Consistency strength of the "club ultrafilter"

I should have corrected this years ago. There is a mistake in Spector's argument outlined in the paper (the equiconsistent one, that is).

Enumerate all the stationary subsets of $\omega_1$ in the ground model. By the very nature of the lottery iteration, we will have picked arbitrarily high in this enumeration, which means that we collapsed, at least $\omega_1$ itself. The problem, of course, is that the lottery sum of homogeneous forcings need not be homogeneous itself, so the argument that any set of ordinals was added in a bounded stage of the iteration does not work.

(This was observed independently by some other people as well.)

Anyway, to recover this proof one can try to somehow deal with all ground model sets at once. So, for example, choose an ultrafilter extending the club filter (or add a generic one), and shoot clubs through those sets. Now rinse and repeat.
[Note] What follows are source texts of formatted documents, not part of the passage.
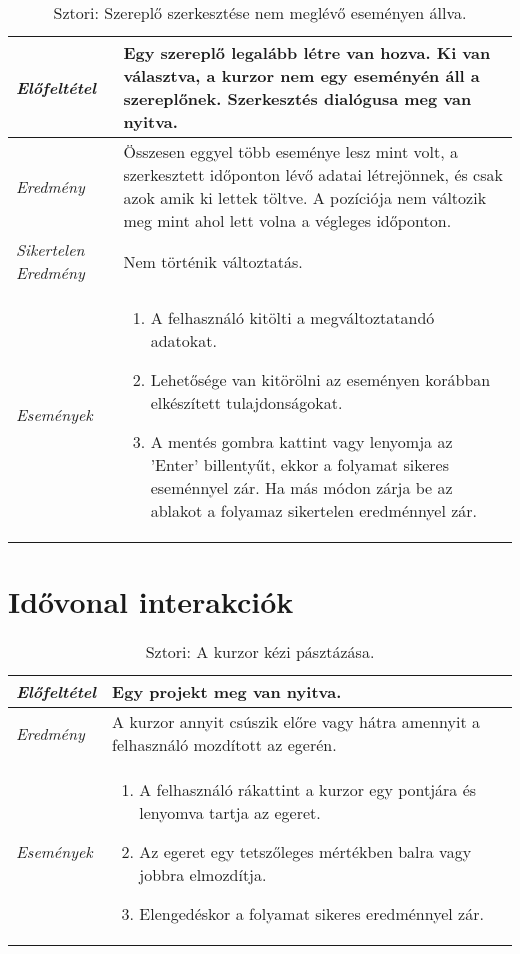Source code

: \begin{table}[H]
	\centering
	\begin{tabular}{ | m{} | m{} | }
		\hline
		\emph{Előfeltétel} & Egy szereplő legalább létre van hozva. Ki van választva, a kurzor nem egy eseményén áll a szereplőnek. Szerkesztés dialógusa meg van nyitva. \\
		\hline
		\emph{Eredmény} & Összesen eggyel több eseménye lesz mint volt, a szerkesztett időponton lévő adatai létrejönnek, és csak azok amik ki lettek töltve. A pozíciója nem változik meg mint ahol lett volna a végleges időponton. \\
		\hline
		\emph{Sikertelen Eredmény} & Nem történik változtatás.  \\
		\hline
		\hline
		\emph{Események} &

		\begin{enumerate}[itemsep=-1ex]
			\item A felhasználó kitölti a megváltoztatandó adatokat.
			\item Lehetősége van kitörölni az eseményen korábban elkészített tulajdonságokat.
			\item A mentés gombra kattint vagy lenyomja az 'Enter' billentyűt, ekkor a folyamat sikeres eseménnyel zár. Ha más módon zárja be az ablakot a folyamaz sikertelen eredménnyel zár.
		\end{enumerate}
		\\
		\hline
	\end{tabular}
	\caption{Sztori: Szereplő szerkesztése nem meglévő eseményen állva.}
	\label{tab:story-actor-edit-not-on-event}
\end{table}




\section{Idővonal interakciók}

\begin{table}[H]
	\centering
	\begin{tabular}{ | m{} | m{} | }
		\hline
		\emph{Előfeltétel} & Egy projekt meg van nyitva. \\
		\hline
		\emph{Eredmény} & A kurzor annyit csúszik előre vagy hátra amennyit a felhasználó mozdított az egerén. \\
		\hline
		\hline
		\emph{Események} &
		\begin{enumerate}[itemsep=-1ex]
			\item A felhasználó rákattint a kurzor egy pontjára és lenyomva tartja az egeret.
			\item Az egeret egy tetszőleges mértékben balra vagy jobbra elmozdítja.
			\item Elengedéskor a folyamat sikeres eredménnyel zár.
		\end{enumerate}
		\\
		\hline
	\end{tabular}
	\caption{Sztori: A kurzor kézi pásztázása.}
	\label{tab:story-timeline-manual-pan-cursor}
\end{table}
But the problem now is that the choice of the ultrafilter (or the forcing adding it) makes the whole thing very non-homogeneous, so we face the same issue as above. This was one of the few routes I've tried with Yair Hayut, but of course, we may have missed something.

So to my best understanding, it is still entirely open if you can have a club ultrafilter from "weak assumptions" (i.e. weaker than Mitchell's known bounds).


The first statement is equiconsistent with $\sf ZF$, without large cardinals. The proof is due to Spector,

Mitchell Spector, The $\kappa $-closed unbounded filter and supercompact cardinals, J. Symbolic Logic 46 (1981), no. 1, 31--40.

The outline of the model is not hard. Consider $\Bbb P$ to be the forcing which is the lottery sum of all forcings which add a club into a stationary $S$ which is co-stationary. Now iterate $\Bbb P$ with itself $\omega$ times with finite support (each step re-calculating $\Bbb P$, of course), and consider the model definable by bounded steps of the iteration.

Since we didn't collapse $\omega_1$ at any bounded step, it remains regular in this model, and we can show that any stationary set in this model was added at a bounded step, so by genericity was chosen by the lottery sum to have its complement become non-stationary, so it contains a club.

Interestingly, the intersection of $\omega$ clubs is still a club, but given $\omega$ sets, you can't choose a club subset of each one uniformly. So the filter is not $\sigma$-closed because of that.

Once you want to assume $\sf DC$ into the mix, the club filter must become a $\sigma$-closed filter, so we need more. At least a measurable, but in fact more. In the above paper Spector proves this from a supercompact cardinal.

Mitchell and Martin show that this requires more than just one measurable cardinal, by showing that for each $\delta<\omega_1$ this statement implies an inner model with $\delta$ measurable cardinals.

D. A. Martin and W. Mitchell, On the ultrafilter of closed, unbounded sets, J. Symbolic Logic 44 (1979), no. 4, 503--506.

Mitchell himself gave an upper bound of $\kappa$ measurable with $o(\kappa)=\kappa^{++}$,

Mitchell, William, How weak is a closed unbounded ultrafilter?, Logic Colloquium '80 (Prague, 1980), pp. 209–230. (MR673794)

I was told that this was later improved to $o(\kappa)=\kappa^+$, but I cannot find a reference at this time.


It might be worth mentioning that the consistency of there exists a countably complete measure on some ordinal $\kappa$ is indeed a measurable. We can even get it to be $\omega_1$, as Jech showed in his paper,

T. Jech, $\omega _{1}$ can be measurable, Israel J. Math. 6 (1968), 363--367 (1969).

But there is still a great distance between just a measure on $\omega_1$, to having that measure as the club filter.

Perhaps this would be a good place to point out that it is equiconsistent with $\sf ZFC$ that there is an infinite set with a countably complete ultrafilter. Moreover we can have this ultrafilter be the cofinite filter. We can also have, for no additional consistency strength a countably closed ultrafilter on a set with $\sf ZF+DC$, and again we can arrange for it to be the cocountable filter.

This process can continue, but it should be pointed out that these sets are not well-orderable at all. And this makes using their ultrafilters for "usual purposes" a bit irrelevant.